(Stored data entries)

_ _ _ _ _

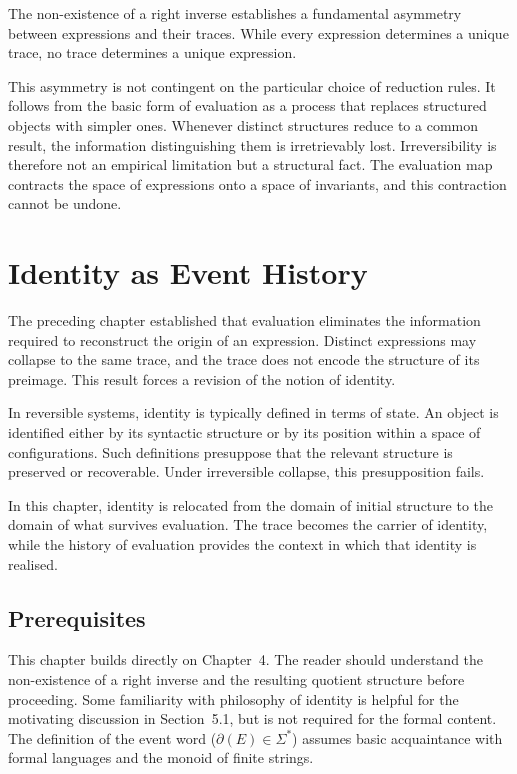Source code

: \documentclass[12pt, oneside]{amsbook}
\theoremstyle{plain}
\theoremstyle{definition}
\theoremstyle{remark}
\begin{document}
The non-existence of a right inverse establishes a fundamental asymmetry between
expressions and their traces. While every expression determines a unique trace,
no trace determines a unique expression.

This asymmetry is not contingent on the particular choice of reduction rules. It
follows from the basic form of evaluation as a process that replaces structured
objects with simpler ones. Whenever distinct structures reduce to a common
result, the information distinguishing them is irretrievably lost. Irreversibility
is therefore not an empirical limitation but a structural fact. The evaluation
map contracts the space of expressions onto a space of invariants, and this
contraction cannot be undone.

\chapter{Identity as Event History}
\label{ch:identity}

The preceding chapter established that evaluation eliminates the information
required to reconstruct the origin of an expression. Distinct expressions may
collapse to the same trace, and the trace does not encode the structure of its
preimage. This result forces a revision of the notion of identity.

In reversible systems, identity is typically defined in terms of state. An
object is identified either by its syntactic structure or by its position within
a space of configurations. Such definitions presuppose that the relevant
structure is preserved or recoverable. Under irreversible collapse, this
presupposition fails.

In this chapter, identity is relocated from the domain of initial structure to
the domain of what survives evaluation. The trace becomes the carrier of
identity, while the history of evaluation provides the context in which that
identity is realised.

\section{Prerequisites}

This chapter builds directly on Chapter~4. The reader should understand the non-existence of a right inverse and the resulting quotient structure before proceeding. Some familiarity with philosophy of identity is helpful for the motivating discussion in Section~5.1, but is not required for the formal content. The definition of the event word ($\partial(E) \in \Sigma^*$) assumes basic acquaintance with formal languages and the monoid of finite strings.
\end{document}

_ _ _ _ _

What to produce:
Make an exact copy of the records shown above, without the pictures.

Task result:
Source code

: \documentclass[12pt, oneside]{amsbook}
\theoremstyle{plain}
\theoremstyle{definition}
\theoremstyle{remark}
\begin{document}
The non-existence of a right inverse establishes a fundamental asymmetry between
expressions and their traces. While every expression determines a unique trace,
no trace determines a unique expression.

This asymmetry is not contingent on the particular choice of reduction rules. It
follows from the basic form of evaluation as a process that replaces structured
objects with simpler ones. Whenever distinct structures reduce to a common
result, the information distinguishing them is irretrievably lost. Irreversibility
is therefore not an empirical limitation but a structural fact. The evaluation
map contracts the space of expressions onto a space of invariants, and this
contraction cannot be undone.

\chapter{Identity as Event History}
\label{ch:identity}

The preceding chapter established that evaluation eliminates the information
required to reconstruct the origin of an expression. Distinct expressions may
collapse to the same trace, and the trace does not encode the structure of its
preimage. This result forces a revision of the notion of identity.

In reversible systems, identity is typically defined in terms of state. An
object is identified either by its syntactic structure or by its position within
a space of configurations. Such definitions presuppose that the relevant
structure is preserved or recoverable. Under irreversible collapse, this
presupposition fails.

In this chapter, identity is relocated from the domain of initial structure to
the domain of what survives evaluation. The trace becomes the carrier of
identity, while the history of evaluation provides the context in which that
identity is realised.

\section{Prerequisites}

This chapter builds directly on Chapter~4. The reader should understand the non-existence of a right inverse and the resulting quotient structure before proceeding. Some familiarity with philosophy of identity is helpful for the motivating discussion in Section~5.1, but is not required for the formal content. The definition of the event word ($\partial(E) \in \Sigma^*$) assumes basic acquaintance with formal languages and the monoid of finite strings.
\end{document}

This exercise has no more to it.